▶ **Records for the task**
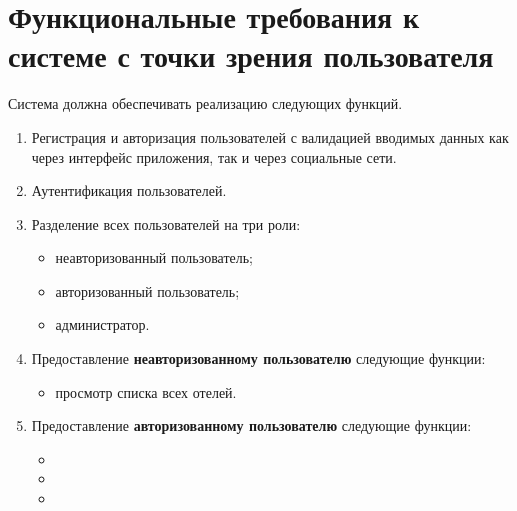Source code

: \section*{Функциональные требования к системе с точки зрения пользователя}
Система должна обеспечивать реализацию следующих функций.
\begin{enumerate}
	\item Регистрация и авторизация пользователей с валидацией вводимых данных как через интерфейс приложения, так и через	социальные сети.
	
	\item Аутентификация пользователей.
	
	\item Разделение всех пользователей на три роли:
	\begin{itemize}
		\item неавторизованный пользователь;
		
		\item авторизованный пользователь;
		
		\item администратор.
	\end{itemize}
	
	\item Предоставление \textbf{неавторизованному пользователю} следующие функции:
	\begin{itemize}
		\item просмотр списка всех отелей.
	\end{itemize}
	
	\item Предоставление \textbf{авторизованному пользователю} следующие функции:
	\begin{itemize}
		\item 
		
		\item 
		
		\item 
	\end{itemize}

	
\end{enumerate}


 

\pagebreak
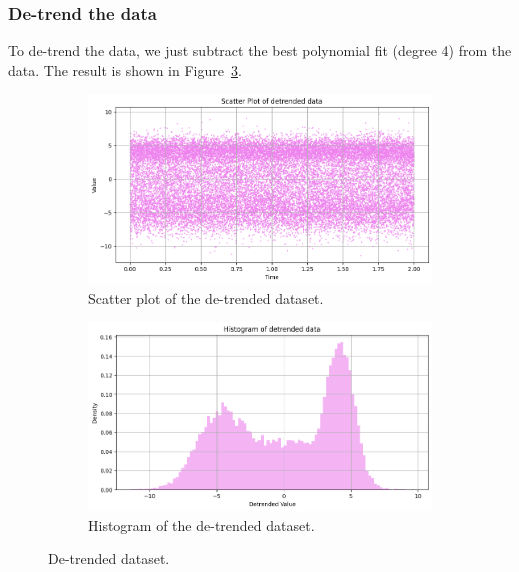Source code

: \documentclass[a4paper]{article}
\begin{document}
\subsubsection*{De-trend the data}

To de-trend the data, we just subtract the best polynomial fit (degree 4) from the data. The result is shown in Figure~\ref{fig:detrended}.

\begin{figure}[htbp]
  \centering
  \begin{subfigure}[t]{0.4\textwidth}
    \centering
    \includegraphics[width=\textwidth]{images/detrended_scatter.png}
    \caption{
      Scatter plot of the de-trended dataset.
    }\label{fig:detrended-scatter}
  \end{subfigure}
  \hfill
  \begin{subfigure}[t]{0.4\textwidth}
    \centering
    \includegraphics[width=\textwidth]{images/detrended_dist.png}
    \caption{
      Histogram of the de-trended dataset.
    }\label{fig:detrended-hist}
  \end{subfigure}
  \caption{
    De-trended dataset.
  }\label{fig:detrended}
\end{figure}
\end{document}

▶ **Assignment**
Are you able to set down all the lines above exactly, without any pictures?

▶ **Problem solution**
Source code

: \section*{Функциональные требования к системе с точки зрения пользователя}
Система должна обеспечивать реализацию следующих функций.
\begin{enumerate}
	\item Регистрация и авторизация пользователей с валидацией вводимых данных как через интерфейс приложения, так и через	социальные сети.
	
	\item Аутентификация пользователей.
	
	\item Разделение всех пользователей на три роли:
	\begin{itemize}
		\item неавторизованный пользователь;
		
		\item авторизованный пользователь;
		
		\item администратор.
	\end{itemize}
	
	\item Предоставление \textbf{неавторизованному пользователю} следующие функции:
	\begin{itemize}
		\item просмотр списка всех отелей.
	\end{itemize}
	
	\item Предоставление \textbf{авторизованному пользователю} следующие функции:
	\begin{itemize}
		\item 
		
		\item 
		
		\item 
	\end{itemize}

	
\end{enumerate}


 

\pagebreak
Source code

: \documentclass[a4paper]{article}
\begin{document}
\subsubsection*{De-trend the data}

To de-trend the data, we just subtract the best polynomial fit (degree 4) from the data. The result is shown in Figure~\ref{fig:detrended}.

\begin{figure}[htbp]
  \centering
  \begin{subfigure}[t]{0.4\textwidth}
    \centering
    \includegraphics[width=\textwidth]{images/detrended_scatter.png}
    \caption{
      Scatter plot of the de-trended dataset.
    }\label{fig:detrended-scatter}
  \end{subfigure}
  \hfill
  \begin{subfigure}[t]{0.4\textwidth}
    \centering
    \includegraphics[width=\textwidth]{images/detrended_dist.png}
    \caption{
      Histogram of the de-trended dataset.
    }\label{fig:detrended-hist}
  \end{subfigure}
  \caption{
    De-trended dataset.
  }\label{fig:detrended}
\end{figure}
\end{document}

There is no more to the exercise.